Lift Problems
On the ground floor (floor zero) of a large university building a number of students are waiting for a lift. Normally, the lift stops at every floor where one or more students need to get out, but that is annoying for the students who want to get out on a higher floor. Alternatively, the lift could skip some floors, but that is annoying for the students who wanted to get out on one of those floors.
Specifically, a student will be annoyed on every floor where the lift stops, if the lift has not yet reached the floor on which he or she wants to get out. If the lift skips the floor on which a student wants to get out, he or she will be annoyed on that floor and every higher floor, up to (and excluding) the floor where the lift makes its next stop and the student can finally get out to start walking back down the stairs to his or her destination.
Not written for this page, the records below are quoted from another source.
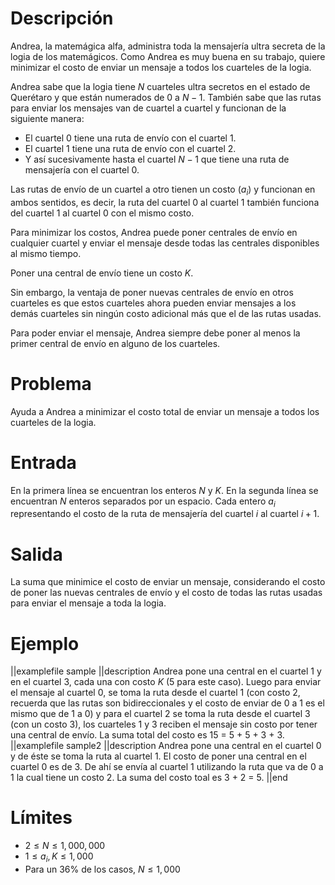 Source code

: # Descripción

Andrea, la matemágica alfa, administra toda la mensajería ultra secreta de la logia de los matemágicos. Como Andrea es muy buena en su trabajo, quiere minimizar el costo de enviar un mensaje a todos los cuarteles de la logia.

Andrea sabe que la logia tiene $N$ cuarteles ultra secretos en el estado de Querétaro y que están numerados de $0$ a $N-1$. También sabe que las rutas para enviar los mensajes van de cuartel a cuartel y funcionan de la siguiente manera:

- El cuartel $0$ tiene una ruta de envío con el cuartel $1$.
- El cuartel $1$ tiene una ruta de envío con el cuartel $2$.
- Y así sucesivamente hasta el cuartel $N-1$ que tiene una ruta de mensajería con el cuartel $0$.

Las rutas de envío de un cuartel a otro tienen un costo ($a_i$) y funcionan en ambos sentidos, es decir, la ruta del cuartel $0$ al cuartel $1$ también funciona del cuartel $1$ al cuartel $0$ con el mismo costo.

Para minimizar los costos, Andrea puede poner centrales de envío en cualquier cuartel y enviar el mensaje desde todas las centrales disponibles al mismo tiempo.

Poner una central de envío tiene un costo $K$.

Sin embargo, la ventaja de poner nuevas centrales de envío en otros cuarteles es que estos cuarteles ahora pueden enviar mensajes a los demás cuarteles sin ningún costo adicional más que el de las rutas usadas.

Para poder enviar el mensaje, Andrea siempre debe poner al menos la primer central de envío en alguno de los cuarteles.

# Problema

Ayuda a Andrea a minimizar el costo total de enviar un mensaje a todos los cuarteles de la logia.

# Entrada

En la primera línea se encuentran los enteros $N$ y $K$. En la segunda línea se encuentran $N$ enteros separados por un espacio. Cada entero $a_i$ representando el costo de la ruta de mensajería del cuartel $i$ al cuartel $i+1$.

# Salida

La suma que minimice el costo de enviar un mensaje, considerando el costo de poner las nuevas centrales de envío y el costo de todas las rutas usadas para enviar el mensaje a toda la logia.

# Ejemplo

||examplefile
sample
||description
Andrea pone una central en el cuartel $1$ y en el cuartel $3$, cada una con costo $K$ (5 para este caso). Luego para enviar el mensaje al cuartel $0$, se toma la ruta desde el cuartel $1$ (con costo 2, recuerda que las rutas son bidireccionales y el costo de enviar de $0$ a $1$ es el mismo que de $1$ a $0$) y para el cuartel $2$ se toma la ruta desde el cuartel $3$ (con un costo 3), los cuarteles 1 y 3 reciben el mensaje sin costo por tener una central de envío. La suma total del costo es 15 = 5 + 5 + 3 + 3.
||examplefile
sample2
||description
Andrea pone una central en el cuartel $0$ y de éste se toma la ruta al cuartel $1$. El costo de poner una central en el cuartel $0$ es de 3. De ahí se envía al cuartel $1$ utilizando la ruta que va de $0$ a $1$ la cual tiene un costo 2. La suma del costo toal es 3 + 2 = 5.
||end

# Límites

- $2 \leq N \leq 1,000,000$
- $1 \leq a_i,K \leq 1,000$
- Para un 36% de los casos, $N \leq 1,000$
For example, if a student wants to get out on the fifth floor, while the lift stops at the second, seventh and tenth floor, the student will be annoyed on floors two, five and six. In total, this student will thus be annoyed on three floors.
Upon entering the lift, every student presses the button corresponding to the floor he or she wants to go to, even if it was already pressed by someone else. The CPU controlling the lift thus gets to know exactly how many students want to get out on every floor.
You are charged with programming the CPU to decide on which floors to stop. The goal is to minimize the total amount of lift anger: that is, the number of floors on which every student is annoyed, added together for all students.
You may ignore all the people who may (want to) enter the lift at any higher floor. The lift has to operate in such a way that every student waiting at the ground floor can reach the floor she or he wants to go to by either getting out at that floor or by walking down the stairs.
Input
On the first line one positive number: the number of test cases, at most 100. After that per test case:
one line with a single integer n (1 ≤ n ≤ 1500): the number of floors of the building, excluding the ground floor.
one line with n space-separated integers
s[i]
(0 ≤s[i]
≤ 1500): for each floor i, the number of studentss[i]
that want to get out.
Output
For each test case print one line with a single integer: the smallest possible total amount of lift anger.